By accepting “unbanked” as a defining measure for financial inclusion, financial services institutions could find offering products to lower income groups due to the lack of physical banking infrastructure challenging.
Hollard, which has a footprint in highly unbanked Africa and Asia views the market in a slightly different way.

Frans Prinsloo, Managing Director at Hollard International says, “One of the obstacles to providing wider access to financial products is that financial services institutions are stuck in a paradigm that suggests that “banking the unbanked” is the solution. If the problem is framed differently then financial service providers can change tack in delivering real solutions to the financial inclusion challenge.”

By discounting the unbanked market, financial institutions could be missing out on a customer base of 2,5-billion adults, according to the World Bank, with the majority of the these citizens residing in emerging markets.

A paper by one of the Bank’s Development Research Group’s concludes that only 24% of adults in sub-Saharan Africa have formal bank accounts, with that falling to just 18% in the Middle East & North Africa. Researchers reported a strong correlation between income levels and financial product penetration.

From the insurance perspective, Hollard notes in its 2014 Integrated Report, that low income communities are not uninsured because they face uninsurable risks; but rather because very few insurers truly understand their needs.

“To succeed in emerging markets one must focus on solutions that are financially sustainable for the insurer while at the same time having a significant and enduring positive impact, either directly or indirectly, on the lives of the poor,” says Prinsloo. “Technology is an enabler in this regard.”

Hollard recently launched a micro insurance funeral product for the Ghanaian market which relies on cover being sold and policy details accessed via mobile handsets. The initial take up of this product was relatively slow due to the scale of distribution; but since increasing capacity on the ground the insurer has achieved volumes that exceed its initial expectations.

The insurer has had similar successes in Zambia where it launched an initiative to sell insurance through a mobile network partner.

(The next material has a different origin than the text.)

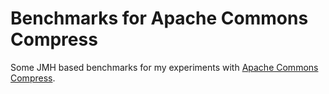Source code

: # Benchmarks for Apache Commons Compress

Some JMH based benchmarks for my experiments
with [Apache Commons Compress](https://commons.apache.org/compress).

“The customer accesses the product directly through their mobile handset and pays the premium via mobile money deductions,” says Prinsloo.

“We took a more traditional approach with Botswana where our insurance product is distributed through 122 Post Office branches and various retail partners.”

In its 2014 Financial Access Survey (FAS) – described as the most comprehensive global source of data on access to, and use of, basic consumer financial services by households – the International Monetary Fund reported a dramatic increase in the number of active mobile money accounts in Kenya. The number of mobile money transactions increased by more than 130 times, from 5,5-million in 2007 to more than 700-million in 2013.

This statistic is not surprising given the incredible uptake of M-Pesa, a mobilephone-based money transfer and micro-financing service launched in Kenya by Vodafone in 2007. Upwards of 75% of Kenya’s adult population now use M-Pesa to process payments for a range of goods and services.

“The rapid uptake of mobile telephony, the introduction of smart phones and cloud computing, and the availability of affordable data have forever changed the financial services landscape. And this is why the mobile phone and so-called mobile money solutions could form the backbone of many insurers’ African product initiatives,” says Prinsloo.